Roger Gifford said fluctuating prices for commodities like milk, cream, sugar and cocoa also affect the business. When prices are high, he said, Gifford’s might lose money on certain flavors, such as pistachio. A quart of Gifford’s ice cream typically retails for about $4.50, while a half gallon starts at about $5.99.

Gifford’s competes with larger ice cream companies like Breyers and Ben & Jerry’s, both owned by the multinational firm Unilever, and Edy’s and Dreyer’s, owned by Nestl?Hood is another competitor.


The Giffords say quality sets them apart.
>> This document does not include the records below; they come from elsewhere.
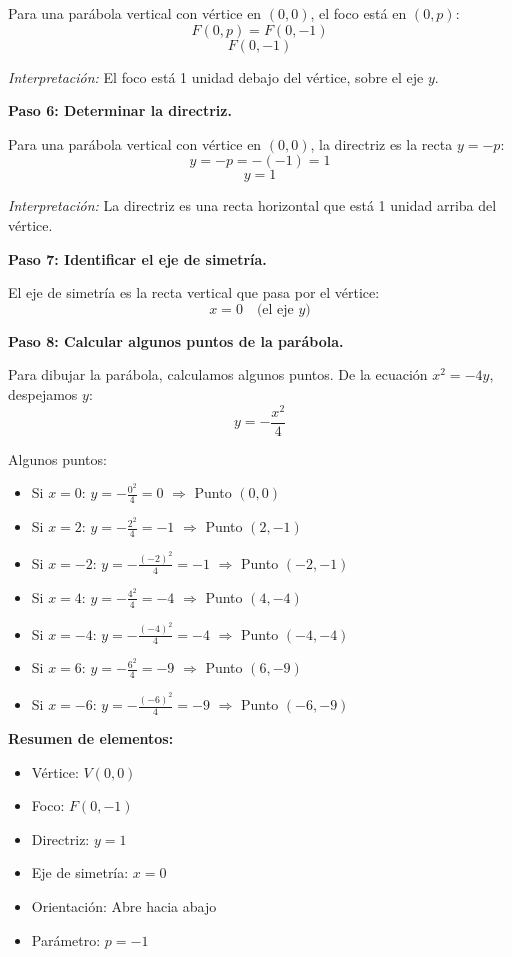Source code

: \documentclass[12pt,a4paper]{article}
\begin{document}
	Para una parábola vertical con vértice en \((0,0)\), el foco está en \((0,p)\):
	\[
	F(0,p)=F(0,-1)
	\]
	\[
	\boxed{F(0,-1)}
	\]

	\emph{Interpretación:} El foco está 1 unidad debajo del vértice, sobre el eje \(y\).

	\bigskip

	\textbf{Paso 6: Determinar la directriz.}

	Para una parábola vertical con vértice en \((0,0)\), la directriz es la recta \(y=-p\):
	\[
	y=-p=-(-1)=1
	\]
	\[
	\boxed{y=1}
	\]

	\emph{Interpretación:} La directriz es una recta horizontal que está 1 unidad arriba del vértice.

	\bigskip

	\textbf{Paso 7: Identificar el eje de simetría.}

	El eje de simetría es la recta vertical que pasa por el vértice:
	\[
	x=0 \quad\text{(el eje \(y\))}
	\]

	\bigskip

	\textbf{Paso 8: Calcular algunos puntos de la parábola.}

	Para dibujar la parábola, calculamos algunos puntos. De la ecuación \(x^2=-4y\), despejamos \(y\):
	\[
	y=-\frac{x^2}{4}
	\]

	Algunos puntos:
	\begin{itemize}
		\item Si \(x=0\): \(y=-\frac{0^2}{4}=0\) \(\Rightarrow\) Punto \((0,0)\)
		\item Si \(x=2\): \(y=-\frac{2^2}{4}=-1\) \(\Rightarrow\) Punto \((2,-1)\)
		\item Si \(x=-2\): \(y=-\frac{(-2)^2}{4}=-1\) \(\Rightarrow\) Punto \((-2,-1)\)
		\item Si \(x=4\): \(y=-\frac{4^2}{4}=-4\) \(\Rightarrow\) Punto \((4,-4)\)
		\item Si \(x=-4\): \(y=-\frac{(-4)^2}{4}=-4\) \(\Rightarrow\) Punto \((-4,-4)\)
		\item Si \(x=6\): \(y=-\frac{6^2}{4}=-9\) \(\Rightarrow\) Punto \((6,-9)\)
		\item Si \(x=-6\): \(y=-\frac{(-6)^2}{4}=-9\) \(\Rightarrow\) Punto \((-6,-9)\)
	\end{itemize}

	\bigskip

	\textbf{Resumen de elementos:}
	\begin{itemize}
		\item Vértice: \(V(0,0)\)
		\item Foco: \(F(0,-1)\)
		\item Directriz: \(y=1\)
		\item Eje de simetría: \(x=0\)
		\item Orientación: Abre hacia abajo
		\item Parámetro: \(p=-1\)
	\end{itemize}
\end{document}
Gifford’s premium ice cream has 14 percent milk fat and is 20 percent air, which makes for a richer product, said Gifford-Skilling.

Some competing products are up to 50 percent air and contain 10 percent milk fat, the minimum required by the U.S. Department of Agriculture, she said. (Gifford’s lower-cost ice cream has the minimum 10 percent.)

Operation manager Violette said Gifford’s ingredients — Maine blueberries, imported chocolate and real vanilla extract — also make for a superior product.

Randall Gifford, retired and living in Farmington, agreed that ingredients make the difference.

“That’s where we differ in quality from the average,” he said in a phone interview from his winter home in central Florida.


“Most ice cream plants are more interested in making money than in making a decent product. They figure, if it’s sweet and cold, it’s good enough.”

Utterback, at the trade association, said a loyal customer base also helps regional companies like Gifford’s compete with major brands.

Historically, she said, ice creams were regional products, and consumers often bond with local brands early in life.

“Everyone remembers holding mom’s or dad’s hand and walking to get ice cream,” she said. “People who grew up in a certain region are very loyal to their brand.”